### Work order:
For each line of the data that includes the word "Exemples", copy the line.

########################################

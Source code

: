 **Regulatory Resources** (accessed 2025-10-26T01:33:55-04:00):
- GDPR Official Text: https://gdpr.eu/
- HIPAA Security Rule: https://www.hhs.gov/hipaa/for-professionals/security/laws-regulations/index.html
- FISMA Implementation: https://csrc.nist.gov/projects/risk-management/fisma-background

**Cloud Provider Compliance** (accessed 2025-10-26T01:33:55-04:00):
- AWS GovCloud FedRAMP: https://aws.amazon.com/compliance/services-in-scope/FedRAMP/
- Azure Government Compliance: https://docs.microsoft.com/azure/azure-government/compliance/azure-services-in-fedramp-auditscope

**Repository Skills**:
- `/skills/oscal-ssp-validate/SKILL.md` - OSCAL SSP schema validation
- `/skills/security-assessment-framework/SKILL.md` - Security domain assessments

########################################

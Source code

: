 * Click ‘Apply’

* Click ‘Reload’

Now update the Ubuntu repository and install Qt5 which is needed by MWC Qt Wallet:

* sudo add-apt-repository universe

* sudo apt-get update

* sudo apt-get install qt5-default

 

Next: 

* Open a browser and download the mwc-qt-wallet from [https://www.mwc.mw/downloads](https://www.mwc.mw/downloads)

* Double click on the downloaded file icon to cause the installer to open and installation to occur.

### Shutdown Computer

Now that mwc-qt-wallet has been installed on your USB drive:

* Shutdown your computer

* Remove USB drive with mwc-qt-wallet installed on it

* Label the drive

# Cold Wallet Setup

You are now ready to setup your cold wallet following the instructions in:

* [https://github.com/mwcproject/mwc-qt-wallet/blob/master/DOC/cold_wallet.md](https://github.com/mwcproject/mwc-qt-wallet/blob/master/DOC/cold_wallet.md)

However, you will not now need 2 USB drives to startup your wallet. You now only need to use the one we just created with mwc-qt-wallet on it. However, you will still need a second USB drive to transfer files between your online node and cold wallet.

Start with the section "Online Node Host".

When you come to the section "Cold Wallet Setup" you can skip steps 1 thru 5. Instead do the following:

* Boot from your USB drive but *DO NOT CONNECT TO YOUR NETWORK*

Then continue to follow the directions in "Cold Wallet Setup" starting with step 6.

########################################

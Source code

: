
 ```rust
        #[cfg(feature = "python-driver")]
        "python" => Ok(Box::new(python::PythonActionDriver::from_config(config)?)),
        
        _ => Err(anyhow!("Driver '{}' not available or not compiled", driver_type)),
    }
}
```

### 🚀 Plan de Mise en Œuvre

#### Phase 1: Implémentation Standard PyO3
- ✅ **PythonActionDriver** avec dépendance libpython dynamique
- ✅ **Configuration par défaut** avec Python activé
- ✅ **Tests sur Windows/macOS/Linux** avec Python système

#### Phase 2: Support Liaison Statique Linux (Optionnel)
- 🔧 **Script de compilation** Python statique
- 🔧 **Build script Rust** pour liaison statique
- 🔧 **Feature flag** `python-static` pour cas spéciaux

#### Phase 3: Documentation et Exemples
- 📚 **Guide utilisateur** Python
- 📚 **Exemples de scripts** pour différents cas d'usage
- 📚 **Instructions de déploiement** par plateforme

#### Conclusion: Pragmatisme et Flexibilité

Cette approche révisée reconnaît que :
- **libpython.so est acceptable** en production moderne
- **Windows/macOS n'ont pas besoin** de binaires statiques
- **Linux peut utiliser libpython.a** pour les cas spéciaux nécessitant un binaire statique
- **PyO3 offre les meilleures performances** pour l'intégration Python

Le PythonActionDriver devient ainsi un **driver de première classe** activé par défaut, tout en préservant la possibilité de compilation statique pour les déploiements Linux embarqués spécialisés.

########################################

### Written solution:
#### Phase 3: Documentation et Exemples
- 📚 **Exemples de scripts** pour différents cas d'usage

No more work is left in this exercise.